O que pode fazer pelos mediadores?


É um hábito. E é tão nosso como o fado. Quando atingidos por alguma “desgraça”, nunca é por nossa culpa, mas sim o destino que nos atinge, algo de inevitável que devemos aceitar e conformarmo-nos. Se não ficarmos conformados, sempre podemos pedir ao Estado um qualquer apoio, ou então que se alterem as leis. Somos peritos nisso – alterar leis para que melhor se adaptem à atual circunstância, ou ao nosso setor de atividade.
Foi isso que hoje ouvi dizer, novamente, da boca de Luís Lima, presidente da APEMIP.
Diz ele que as imobiliárias andam pela rua da amargura, que não vendem, que está cada vez mais difícil. São as penhoras e consequentes retomas dos bancos - 6.900 em 2011, das quais 29,9% são de promotores imobiliários – que fazem baixar os preços porque são colocadas no mercado a um preço inferior. Até ao ano passado eram os bancos porque avaliavam os imóveis muito abaixo dos preços de mercado inviabilizando os financiamentos.
Solução? Enviar um documento ao governo com propostas que passam por alterações legislativas e, no passado recente, que tivessem sido criados incentivos ao investimento na reabilitação urbana.
Não há absolutamente nada que seja feito em Portugal que não tenha que ter a cobertura do Estado? Ser empresário é ter a capacidade de risco, de empreender, de criar e implementar as melhores soluções perante os obstáculos.
No final de 2007, fiz, na empresa onde era diretor comercial, em conjunto com a equipa, uma análise da relação “valor da venda / valor financiamento / valor avaliação” para todas as transações do ano e verifiquei que o valor médio da avaliação tinha caído cerca de 3,7% desde o início do ano na nossa zona de intervenção. Medida para o ano seguinte? Fazer repercutir nos Estudos de Mercado e no melhor aconselhamento dos clientes esses mesmos valores.
Principais dificuldades? Começando desde logo pelos Angariadores da equipa que querendo fechar angariações lutavam num mercado tradicionalista contra comissões mais baixas, contratos “em aberto” e o pior dos problemas, aceitavam a comercialização por qualquer preço. Mas assim que conseguiram ver que os resultados apareciam deixou de haver problema para termos uma solução. Só assim se conseguiu quase triplicar o volume de vendas. Depois a maior de todas: não há mercado para construção nova e o foco deverá estar sempre, mas sempre no cliente particular (na generalidade, claro).

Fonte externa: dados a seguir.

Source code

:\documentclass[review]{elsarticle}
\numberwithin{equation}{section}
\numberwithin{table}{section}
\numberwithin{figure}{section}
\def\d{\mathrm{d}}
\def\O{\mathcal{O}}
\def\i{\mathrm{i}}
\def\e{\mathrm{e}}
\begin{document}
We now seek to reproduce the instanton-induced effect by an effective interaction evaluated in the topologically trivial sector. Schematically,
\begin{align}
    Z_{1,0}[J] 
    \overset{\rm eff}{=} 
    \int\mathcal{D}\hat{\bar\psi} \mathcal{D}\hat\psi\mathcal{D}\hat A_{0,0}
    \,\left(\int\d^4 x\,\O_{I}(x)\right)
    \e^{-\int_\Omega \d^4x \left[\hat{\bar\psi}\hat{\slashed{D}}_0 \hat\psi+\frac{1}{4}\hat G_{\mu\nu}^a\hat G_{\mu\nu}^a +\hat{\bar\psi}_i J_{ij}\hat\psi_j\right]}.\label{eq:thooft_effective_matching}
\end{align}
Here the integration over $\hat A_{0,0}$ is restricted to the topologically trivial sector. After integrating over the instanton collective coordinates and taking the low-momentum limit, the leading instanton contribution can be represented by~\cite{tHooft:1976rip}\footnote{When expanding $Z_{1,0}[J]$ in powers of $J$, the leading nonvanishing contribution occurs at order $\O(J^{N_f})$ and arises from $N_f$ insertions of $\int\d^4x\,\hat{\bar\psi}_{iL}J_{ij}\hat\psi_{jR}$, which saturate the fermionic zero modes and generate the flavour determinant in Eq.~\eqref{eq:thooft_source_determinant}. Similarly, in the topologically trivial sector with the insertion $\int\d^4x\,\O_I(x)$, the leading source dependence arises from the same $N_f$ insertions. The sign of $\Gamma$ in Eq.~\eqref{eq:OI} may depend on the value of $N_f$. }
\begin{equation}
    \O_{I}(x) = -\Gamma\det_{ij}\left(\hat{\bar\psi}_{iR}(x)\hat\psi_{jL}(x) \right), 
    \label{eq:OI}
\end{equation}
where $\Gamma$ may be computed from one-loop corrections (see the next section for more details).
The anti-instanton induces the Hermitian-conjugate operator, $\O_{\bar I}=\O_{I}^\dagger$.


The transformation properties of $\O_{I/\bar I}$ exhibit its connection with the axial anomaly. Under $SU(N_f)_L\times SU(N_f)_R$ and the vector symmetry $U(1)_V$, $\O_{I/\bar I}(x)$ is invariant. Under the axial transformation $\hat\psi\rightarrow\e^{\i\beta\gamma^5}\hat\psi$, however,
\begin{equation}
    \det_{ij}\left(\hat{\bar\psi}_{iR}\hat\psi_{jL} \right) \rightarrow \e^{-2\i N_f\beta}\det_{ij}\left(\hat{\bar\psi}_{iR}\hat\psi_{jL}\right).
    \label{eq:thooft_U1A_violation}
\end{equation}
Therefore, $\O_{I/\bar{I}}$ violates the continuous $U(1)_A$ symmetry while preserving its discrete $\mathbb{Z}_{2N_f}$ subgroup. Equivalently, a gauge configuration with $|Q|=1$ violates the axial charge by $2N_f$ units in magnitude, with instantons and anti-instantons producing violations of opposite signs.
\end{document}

Durante todo este tempo assisti ao antecessor de Luís Lima na APEMIP, criticar a rede RE/MAX porque lançou os saldos de imóveis, porque lançou em Portugal o conceito de “Open House”. Que isso provocava um distorção dos valores de mercado, etc.. A própria “rede” da APEMIP assim como a maioria das outras redes vieram seguir a RE/MAX quando verificaram os bons resultados obtidos.
Não me recordo de alguma vez ter assistido a uma iniciativa do presidente da APEMIP a reunir com os seus associados a fazer uma análise do mercado e a indicar um caminho a seguir, a reconhecer o óbvio – os preços estavam elevados e não há mercado para habitação nova – e a implementar medidas para isso. Só que existe um problema que a APEMIP padece: a demasiada proximidade com os promotores imobiliários e os seus grandes interesses. É que, não sei se repararam, mas cerca de 30% das dações em pagamento foram feitas por promotores imobiliários.
Acho que está na hora do presidente da APEMIP perguntar o que ele pode fazer pelos mediadores e não o que estes podem fazer por ele.